> DATA:
************

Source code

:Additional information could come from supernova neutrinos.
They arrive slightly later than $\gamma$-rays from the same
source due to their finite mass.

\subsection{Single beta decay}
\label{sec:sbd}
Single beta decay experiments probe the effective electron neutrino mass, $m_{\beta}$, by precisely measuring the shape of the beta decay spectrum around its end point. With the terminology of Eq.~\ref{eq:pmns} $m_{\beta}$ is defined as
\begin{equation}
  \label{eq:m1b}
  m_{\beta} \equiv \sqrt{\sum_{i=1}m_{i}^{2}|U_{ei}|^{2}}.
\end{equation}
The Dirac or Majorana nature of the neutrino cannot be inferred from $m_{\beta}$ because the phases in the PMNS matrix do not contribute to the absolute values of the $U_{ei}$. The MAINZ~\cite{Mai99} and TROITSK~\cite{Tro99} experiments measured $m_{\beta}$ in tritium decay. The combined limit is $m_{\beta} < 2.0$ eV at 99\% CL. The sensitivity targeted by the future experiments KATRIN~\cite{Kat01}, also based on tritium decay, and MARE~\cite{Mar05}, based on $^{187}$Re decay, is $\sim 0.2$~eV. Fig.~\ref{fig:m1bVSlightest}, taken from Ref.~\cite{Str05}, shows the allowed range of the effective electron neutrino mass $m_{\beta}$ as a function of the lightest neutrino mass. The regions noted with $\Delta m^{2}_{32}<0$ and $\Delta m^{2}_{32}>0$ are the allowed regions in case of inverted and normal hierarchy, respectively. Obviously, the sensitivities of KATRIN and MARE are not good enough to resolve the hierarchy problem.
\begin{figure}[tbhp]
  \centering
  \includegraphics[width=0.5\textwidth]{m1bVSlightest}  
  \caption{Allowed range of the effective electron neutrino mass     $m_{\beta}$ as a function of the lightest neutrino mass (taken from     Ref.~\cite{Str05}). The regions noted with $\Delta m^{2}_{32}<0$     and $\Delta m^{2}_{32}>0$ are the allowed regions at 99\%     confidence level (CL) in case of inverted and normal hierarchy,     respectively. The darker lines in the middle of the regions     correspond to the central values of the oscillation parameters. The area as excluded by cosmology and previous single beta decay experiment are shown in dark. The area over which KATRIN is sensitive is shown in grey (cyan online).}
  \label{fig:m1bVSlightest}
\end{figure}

************

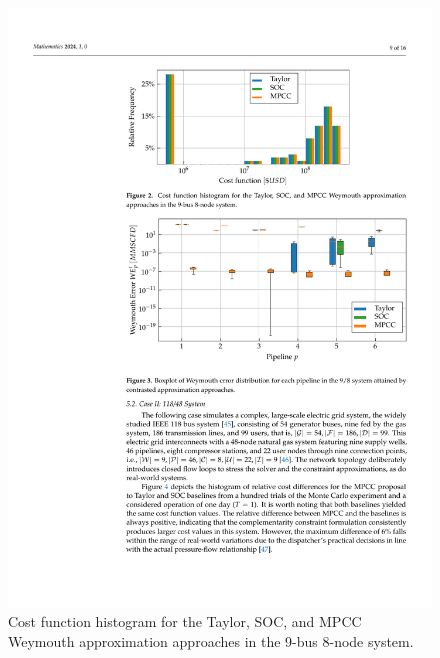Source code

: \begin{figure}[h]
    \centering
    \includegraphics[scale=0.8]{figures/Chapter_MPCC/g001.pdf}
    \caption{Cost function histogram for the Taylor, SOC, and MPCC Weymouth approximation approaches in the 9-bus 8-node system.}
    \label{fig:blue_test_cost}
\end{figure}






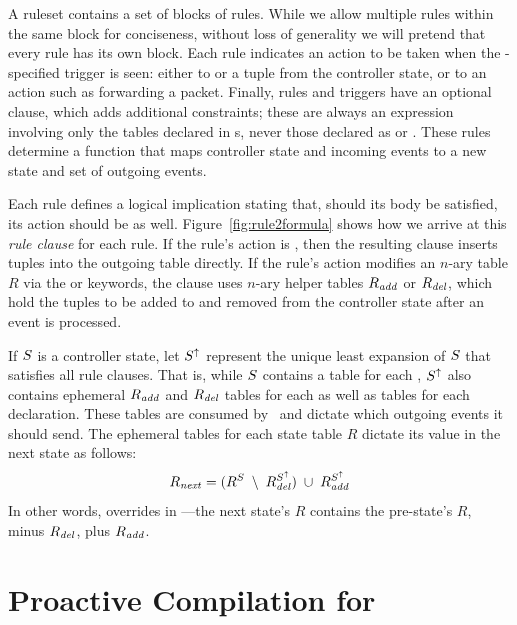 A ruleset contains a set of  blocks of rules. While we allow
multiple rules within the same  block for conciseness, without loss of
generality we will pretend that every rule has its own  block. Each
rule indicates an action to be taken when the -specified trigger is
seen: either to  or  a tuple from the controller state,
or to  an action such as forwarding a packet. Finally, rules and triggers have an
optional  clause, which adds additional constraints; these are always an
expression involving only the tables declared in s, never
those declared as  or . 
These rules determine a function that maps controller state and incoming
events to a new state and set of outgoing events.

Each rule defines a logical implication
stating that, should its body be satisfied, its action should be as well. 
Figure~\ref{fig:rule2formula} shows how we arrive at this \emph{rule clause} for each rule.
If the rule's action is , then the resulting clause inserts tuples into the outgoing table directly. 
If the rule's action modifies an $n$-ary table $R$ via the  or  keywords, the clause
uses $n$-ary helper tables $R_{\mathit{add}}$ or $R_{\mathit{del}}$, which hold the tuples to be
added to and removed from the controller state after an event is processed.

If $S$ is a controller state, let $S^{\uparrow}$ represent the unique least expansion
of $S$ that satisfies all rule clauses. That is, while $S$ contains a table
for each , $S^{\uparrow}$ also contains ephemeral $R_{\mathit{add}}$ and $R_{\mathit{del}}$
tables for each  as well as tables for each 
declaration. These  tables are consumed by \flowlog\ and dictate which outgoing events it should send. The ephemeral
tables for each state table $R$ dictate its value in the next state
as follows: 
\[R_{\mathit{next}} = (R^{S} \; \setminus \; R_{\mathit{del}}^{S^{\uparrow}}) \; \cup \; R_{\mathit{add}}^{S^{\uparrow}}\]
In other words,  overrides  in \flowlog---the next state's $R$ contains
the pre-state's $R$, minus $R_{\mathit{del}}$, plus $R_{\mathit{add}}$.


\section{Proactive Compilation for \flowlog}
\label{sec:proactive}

************

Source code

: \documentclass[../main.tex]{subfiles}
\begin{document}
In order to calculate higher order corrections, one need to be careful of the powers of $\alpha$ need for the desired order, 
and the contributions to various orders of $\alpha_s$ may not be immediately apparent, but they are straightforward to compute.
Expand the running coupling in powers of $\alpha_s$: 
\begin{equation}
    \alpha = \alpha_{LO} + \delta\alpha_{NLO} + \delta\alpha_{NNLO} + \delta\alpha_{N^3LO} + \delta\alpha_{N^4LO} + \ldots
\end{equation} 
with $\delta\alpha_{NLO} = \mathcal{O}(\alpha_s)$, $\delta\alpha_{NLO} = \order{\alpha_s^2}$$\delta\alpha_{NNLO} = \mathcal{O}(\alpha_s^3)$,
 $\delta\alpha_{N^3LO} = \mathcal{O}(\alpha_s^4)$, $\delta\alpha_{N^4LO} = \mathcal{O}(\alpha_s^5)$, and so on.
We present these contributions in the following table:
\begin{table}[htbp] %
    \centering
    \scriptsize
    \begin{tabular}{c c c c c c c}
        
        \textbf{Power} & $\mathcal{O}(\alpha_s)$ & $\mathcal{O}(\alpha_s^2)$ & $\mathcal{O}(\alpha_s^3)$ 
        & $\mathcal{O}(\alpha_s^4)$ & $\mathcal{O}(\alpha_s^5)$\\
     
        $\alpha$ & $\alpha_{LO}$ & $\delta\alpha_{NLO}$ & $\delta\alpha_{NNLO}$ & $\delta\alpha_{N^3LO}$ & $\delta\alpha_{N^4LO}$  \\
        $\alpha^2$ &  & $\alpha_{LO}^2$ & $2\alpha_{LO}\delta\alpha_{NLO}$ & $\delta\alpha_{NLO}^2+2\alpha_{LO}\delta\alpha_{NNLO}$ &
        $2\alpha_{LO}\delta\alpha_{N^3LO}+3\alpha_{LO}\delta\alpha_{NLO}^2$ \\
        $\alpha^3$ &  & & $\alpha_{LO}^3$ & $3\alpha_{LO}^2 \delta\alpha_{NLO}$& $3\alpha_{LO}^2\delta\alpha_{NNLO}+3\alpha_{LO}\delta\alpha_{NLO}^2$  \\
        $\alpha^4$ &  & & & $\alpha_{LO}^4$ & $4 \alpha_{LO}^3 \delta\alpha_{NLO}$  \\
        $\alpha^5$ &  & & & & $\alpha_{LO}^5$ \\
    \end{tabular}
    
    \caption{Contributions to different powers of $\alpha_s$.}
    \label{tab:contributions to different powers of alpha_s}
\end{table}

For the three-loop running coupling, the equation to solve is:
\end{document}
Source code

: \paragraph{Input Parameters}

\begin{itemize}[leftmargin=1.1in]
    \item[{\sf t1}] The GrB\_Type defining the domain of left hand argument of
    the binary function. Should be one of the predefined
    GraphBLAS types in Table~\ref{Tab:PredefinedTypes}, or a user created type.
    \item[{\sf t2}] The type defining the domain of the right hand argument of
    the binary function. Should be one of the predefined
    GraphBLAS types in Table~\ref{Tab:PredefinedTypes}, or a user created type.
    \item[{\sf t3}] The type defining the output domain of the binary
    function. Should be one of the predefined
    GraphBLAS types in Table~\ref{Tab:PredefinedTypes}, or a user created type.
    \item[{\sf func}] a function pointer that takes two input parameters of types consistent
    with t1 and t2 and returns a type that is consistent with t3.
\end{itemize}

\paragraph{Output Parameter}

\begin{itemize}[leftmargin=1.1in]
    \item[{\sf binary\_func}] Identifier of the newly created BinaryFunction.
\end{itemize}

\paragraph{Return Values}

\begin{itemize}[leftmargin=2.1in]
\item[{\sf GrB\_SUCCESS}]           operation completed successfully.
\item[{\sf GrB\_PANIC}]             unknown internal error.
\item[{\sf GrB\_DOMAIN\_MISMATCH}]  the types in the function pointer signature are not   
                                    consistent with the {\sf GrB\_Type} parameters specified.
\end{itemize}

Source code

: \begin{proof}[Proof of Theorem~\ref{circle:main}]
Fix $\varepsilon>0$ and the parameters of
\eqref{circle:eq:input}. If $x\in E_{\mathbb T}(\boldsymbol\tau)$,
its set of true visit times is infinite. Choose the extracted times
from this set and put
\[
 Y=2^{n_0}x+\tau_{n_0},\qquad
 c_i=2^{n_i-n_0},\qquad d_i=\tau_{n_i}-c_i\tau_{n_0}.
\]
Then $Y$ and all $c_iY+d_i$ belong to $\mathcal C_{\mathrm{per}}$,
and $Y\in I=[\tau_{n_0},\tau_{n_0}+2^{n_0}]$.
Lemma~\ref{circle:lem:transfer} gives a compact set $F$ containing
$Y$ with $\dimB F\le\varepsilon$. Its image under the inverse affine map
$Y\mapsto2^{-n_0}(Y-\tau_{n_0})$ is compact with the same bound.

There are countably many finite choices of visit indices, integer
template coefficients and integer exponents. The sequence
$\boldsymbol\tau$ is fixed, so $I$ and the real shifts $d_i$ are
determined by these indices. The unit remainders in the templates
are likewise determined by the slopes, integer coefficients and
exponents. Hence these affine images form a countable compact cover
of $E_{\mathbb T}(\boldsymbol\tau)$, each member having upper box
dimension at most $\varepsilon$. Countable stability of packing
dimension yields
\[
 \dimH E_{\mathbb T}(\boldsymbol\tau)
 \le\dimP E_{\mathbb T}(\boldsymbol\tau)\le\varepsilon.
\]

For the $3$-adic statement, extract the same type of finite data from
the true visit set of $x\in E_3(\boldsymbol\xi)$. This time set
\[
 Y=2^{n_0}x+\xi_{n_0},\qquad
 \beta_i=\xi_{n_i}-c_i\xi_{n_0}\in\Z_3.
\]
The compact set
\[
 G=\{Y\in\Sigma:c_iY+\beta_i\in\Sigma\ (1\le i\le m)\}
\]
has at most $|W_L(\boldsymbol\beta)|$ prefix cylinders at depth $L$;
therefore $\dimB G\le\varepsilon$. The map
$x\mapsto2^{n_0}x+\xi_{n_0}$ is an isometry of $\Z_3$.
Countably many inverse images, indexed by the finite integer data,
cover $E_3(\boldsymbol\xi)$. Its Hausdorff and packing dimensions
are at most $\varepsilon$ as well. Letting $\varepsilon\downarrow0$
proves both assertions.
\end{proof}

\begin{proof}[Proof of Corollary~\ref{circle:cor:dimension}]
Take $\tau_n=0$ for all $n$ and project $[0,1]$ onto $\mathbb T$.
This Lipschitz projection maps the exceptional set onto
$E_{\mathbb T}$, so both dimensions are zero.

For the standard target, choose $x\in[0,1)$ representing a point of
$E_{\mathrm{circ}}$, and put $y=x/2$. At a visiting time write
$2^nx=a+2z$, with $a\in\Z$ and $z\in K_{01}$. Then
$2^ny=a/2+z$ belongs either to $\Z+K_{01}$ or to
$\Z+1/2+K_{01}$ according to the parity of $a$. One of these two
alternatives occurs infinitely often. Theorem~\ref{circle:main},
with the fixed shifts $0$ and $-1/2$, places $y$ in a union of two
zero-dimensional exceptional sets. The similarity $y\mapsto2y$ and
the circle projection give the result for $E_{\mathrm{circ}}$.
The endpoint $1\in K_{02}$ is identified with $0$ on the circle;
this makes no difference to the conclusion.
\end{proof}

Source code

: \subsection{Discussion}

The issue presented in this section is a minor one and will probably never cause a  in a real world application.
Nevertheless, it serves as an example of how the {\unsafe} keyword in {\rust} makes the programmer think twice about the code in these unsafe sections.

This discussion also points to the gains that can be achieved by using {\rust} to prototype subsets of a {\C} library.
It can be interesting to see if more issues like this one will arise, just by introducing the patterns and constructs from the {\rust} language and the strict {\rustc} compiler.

************

> GOAL OF THE EXERCISE: What is needed is an exact copy of the lines above, from the one containing "having upper box" through the one containing "This discussion also", with nothing added.

> EXPECTED ANSWER:
of $E_{\mathbb T}(\boldsymbol\tau)$, each member having upper box
dimension at most $\varepsilon$. Countable stability of packing
dimension yields
\[
 \dimH E_{\mathbb T}(\boldsymbol\tau)
 \le\dimP E_{\mathbb T}(\boldsymbol\tau)\le\varepsilon.
\]

For the $3$-adic statement, extract the same type of finite data from
the true visit set of $x\in E_3(\boldsymbol\xi)$. This time set
\[
 Y=2^{n_0}x+\xi_{n_0},\qquad
 \beta_i=\xi_{n_i}-c_i\xi_{n_0}\in\Z_3.
\]
The compact set
\[
 G=\{Y\in\Sigma:c_iY+\beta_i\in\Sigma\ (1\le i\le m)\}
\]
has at most $|W_L(\boldsymbol\beta)|$ prefix cylinders at depth $L$;
therefore $\dimB G\le\varepsilon$. The map
$x\mapsto2^{n_0}x+\xi_{n_0}$ is an isometry of $\Z_3$.
Countably many inverse images, indexed by the finite integer data,
cover $E_3(\boldsymbol\xi)$. Its Hausdorff and packing dimensions
are at most $\varepsilon$ as well. Letting $\varepsilon\downarrow0$
proves both assertions.
\end{proof}

\begin{proof}[Proof of Corollary~\ref{circle:cor:dimension}]
Take $\tau_n=0$ for all $n$ and project $[0,1]$ onto $\mathbb T$.
This Lipschitz projection maps the exceptional set onto
$E_{\mathbb T}$, so both dimensions are zero.

For the standard target, choose $x\in[0,1)$ representing a point of
$E_{\mathrm{circ}}$, and put $y=x/2$. At a visiting time write
$2^nx=a+2z$, with $a\in\Z$ and $z\in K_{01}$. Then
$2^ny=a/2+z$ belongs either to $\Z+K_{01}$ or to
$\Z+1/2+K_{01}$ according to the parity of $a$. One of these two
alternatives occurs infinitely often. Theorem~\ref{circle:main},
with the fixed shifts $0$ and $-1/2$, places $y$ in a union of two
zero-dimensional exceptional sets. The similarity $y\mapsto2y$ and
the circle projection give the result for $E_{\mathrm{circ}}$.
The endpoint $1\in K_{02}$ is identified with $0$ on the circle;
this makes no difference to the conclusion.
\end{proof}

Source code

: \subsection{Discussion}

The issue presented in this section is a minor one and will probably never cause a  in a real world application.
Nevertheless, it serves as an example of how the {\unsafe} keyword in {\rust} makes the programmer think twice about the code in these unsafe sections.

This discussion also points to the gains that can be achieved by using {\rust} to prototype subsets of a {\C} library.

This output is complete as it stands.